Mariana Razo, Staff Writer

This past month, one film has taken the entertainment industry by storm. Parasite made history on January 5th at the 2020 Golden Globe Awards by becoming the first Korean film winner for winning Best Foreign Language film. It also became the first non-English-language film to win Best Picture at the Oscars, along with 4 other Oscars.

According to the New York Times, Parasite “raked in more than $35 million on its way to winning four Academy Awards.”


Photo: Oscars

This film, according to Los Angeles Times, is “Directed by Bong Joon Ho and co-written with Han Jin Won, the genre-blending story of a poor South Korean clan that manipulates their way into the employ of a rich family…” Parasite is mostly described as pointing out the classism in South Korean society. By showing the gap between the rich and poor, this allowed many to create a connection to the story, which captivated the audience.

When accepting his award at the Golden Globes, director Bong Joon Ho, stated, “Once you overcome the 1-inch-tall barrier of subtitles, you will be introduced to so many more amazing films.” This refers to how Bong hopes that this could break the subtitle barrier and that subtitles could be normalized since there are many amazing films that are not in English.
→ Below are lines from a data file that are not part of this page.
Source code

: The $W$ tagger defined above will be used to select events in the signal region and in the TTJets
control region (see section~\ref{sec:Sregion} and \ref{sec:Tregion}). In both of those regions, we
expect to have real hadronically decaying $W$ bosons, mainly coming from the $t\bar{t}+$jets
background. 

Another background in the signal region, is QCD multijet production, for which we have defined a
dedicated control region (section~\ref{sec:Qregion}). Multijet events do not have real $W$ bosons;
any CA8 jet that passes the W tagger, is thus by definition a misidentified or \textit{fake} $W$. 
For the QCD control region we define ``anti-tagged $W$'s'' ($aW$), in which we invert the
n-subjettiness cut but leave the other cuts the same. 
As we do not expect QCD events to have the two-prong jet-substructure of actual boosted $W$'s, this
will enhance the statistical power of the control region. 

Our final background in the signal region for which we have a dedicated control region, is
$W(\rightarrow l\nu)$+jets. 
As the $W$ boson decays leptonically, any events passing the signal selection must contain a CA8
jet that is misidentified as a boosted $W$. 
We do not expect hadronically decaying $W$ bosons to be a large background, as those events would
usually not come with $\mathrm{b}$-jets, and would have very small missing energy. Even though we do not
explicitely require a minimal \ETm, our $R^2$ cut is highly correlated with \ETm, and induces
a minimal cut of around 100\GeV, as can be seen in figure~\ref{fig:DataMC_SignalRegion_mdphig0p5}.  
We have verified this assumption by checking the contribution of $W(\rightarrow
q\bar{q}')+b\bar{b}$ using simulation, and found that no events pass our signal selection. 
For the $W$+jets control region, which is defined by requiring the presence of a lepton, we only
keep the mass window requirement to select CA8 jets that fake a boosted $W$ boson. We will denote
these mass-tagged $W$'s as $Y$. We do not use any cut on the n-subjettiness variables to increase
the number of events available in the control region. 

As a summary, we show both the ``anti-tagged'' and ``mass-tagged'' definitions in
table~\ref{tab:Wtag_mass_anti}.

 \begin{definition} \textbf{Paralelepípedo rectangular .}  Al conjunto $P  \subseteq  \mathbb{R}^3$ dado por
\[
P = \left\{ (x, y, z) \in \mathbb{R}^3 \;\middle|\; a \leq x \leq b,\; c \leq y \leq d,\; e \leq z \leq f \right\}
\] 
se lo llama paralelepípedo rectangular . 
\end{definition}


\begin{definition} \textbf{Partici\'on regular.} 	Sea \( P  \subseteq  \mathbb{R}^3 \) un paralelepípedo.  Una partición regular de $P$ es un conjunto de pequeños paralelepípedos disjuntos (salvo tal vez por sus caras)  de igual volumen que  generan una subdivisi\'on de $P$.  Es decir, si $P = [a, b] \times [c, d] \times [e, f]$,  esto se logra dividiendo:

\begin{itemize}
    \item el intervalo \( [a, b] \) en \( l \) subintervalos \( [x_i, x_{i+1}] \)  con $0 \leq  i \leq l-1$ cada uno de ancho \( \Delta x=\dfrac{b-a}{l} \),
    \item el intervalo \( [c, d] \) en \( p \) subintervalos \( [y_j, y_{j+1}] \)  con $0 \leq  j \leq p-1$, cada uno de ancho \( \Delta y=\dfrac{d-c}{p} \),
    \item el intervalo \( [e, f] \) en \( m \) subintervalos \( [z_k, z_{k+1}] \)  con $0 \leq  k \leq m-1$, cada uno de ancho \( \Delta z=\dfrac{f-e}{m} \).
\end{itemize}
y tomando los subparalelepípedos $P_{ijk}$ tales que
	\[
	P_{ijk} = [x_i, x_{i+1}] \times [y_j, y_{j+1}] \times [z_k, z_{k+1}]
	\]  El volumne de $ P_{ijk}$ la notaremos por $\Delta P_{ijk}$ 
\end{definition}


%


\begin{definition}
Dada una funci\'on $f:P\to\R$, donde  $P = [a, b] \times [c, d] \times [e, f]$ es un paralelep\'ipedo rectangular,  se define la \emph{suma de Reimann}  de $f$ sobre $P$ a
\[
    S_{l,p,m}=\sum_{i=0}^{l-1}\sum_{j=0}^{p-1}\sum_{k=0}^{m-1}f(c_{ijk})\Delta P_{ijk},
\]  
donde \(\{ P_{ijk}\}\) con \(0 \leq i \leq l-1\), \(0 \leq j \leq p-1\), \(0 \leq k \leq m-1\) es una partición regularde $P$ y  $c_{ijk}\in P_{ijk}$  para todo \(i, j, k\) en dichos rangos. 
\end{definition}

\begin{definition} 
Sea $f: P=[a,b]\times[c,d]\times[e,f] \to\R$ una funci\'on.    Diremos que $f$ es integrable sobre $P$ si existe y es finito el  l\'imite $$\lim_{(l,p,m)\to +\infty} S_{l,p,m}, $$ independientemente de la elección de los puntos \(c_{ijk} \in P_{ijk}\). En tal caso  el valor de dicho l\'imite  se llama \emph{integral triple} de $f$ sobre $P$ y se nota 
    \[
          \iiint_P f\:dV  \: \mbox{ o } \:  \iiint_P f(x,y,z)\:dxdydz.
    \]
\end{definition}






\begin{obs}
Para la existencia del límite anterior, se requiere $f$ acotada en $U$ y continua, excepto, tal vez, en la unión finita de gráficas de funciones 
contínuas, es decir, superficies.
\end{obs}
Not only can this expose more films, but these awards also boosted Asian representation in the industry.

 Tim Smith, an Associate Professor of Cognitive Psychology, stated that “When you’re watching a subtitled movie, you have to be engaged with the screen and be more attached, but once you engage with that, you can have as rich an experience as if it were your language.”


Picture: CJ E&M


Another foreign language that is commonly known in the general public is Train to Busan, which is on Netflix and was popular during its release. When thinking of a foreign film, most think about this zombie movie; however, there are more to foreign films than Train to Busan and Parasite. With the breakthrough of these films, hope for other movies to achieve the same has risen.

“People were already overcoming these barriers through streaming services, YouTube, social media,” said Bong, “In the environment that we currently live in, I think we’re all connected. Naturally we will come to a day when a foreign language film or not, it doesn’t really matter.”

Parasite is currently in theaters, and has English subtitles. Reflecting the works of Bong, this is a great start to Bong’s hopes of normalizing subtitles. This night at the Oscars set a path of accepting not only foreign films, but other languages as well. It is important to recognize that the entertainment world has more to it than the English language. Overall, this movie is setting the path for other foreign films to come into the light.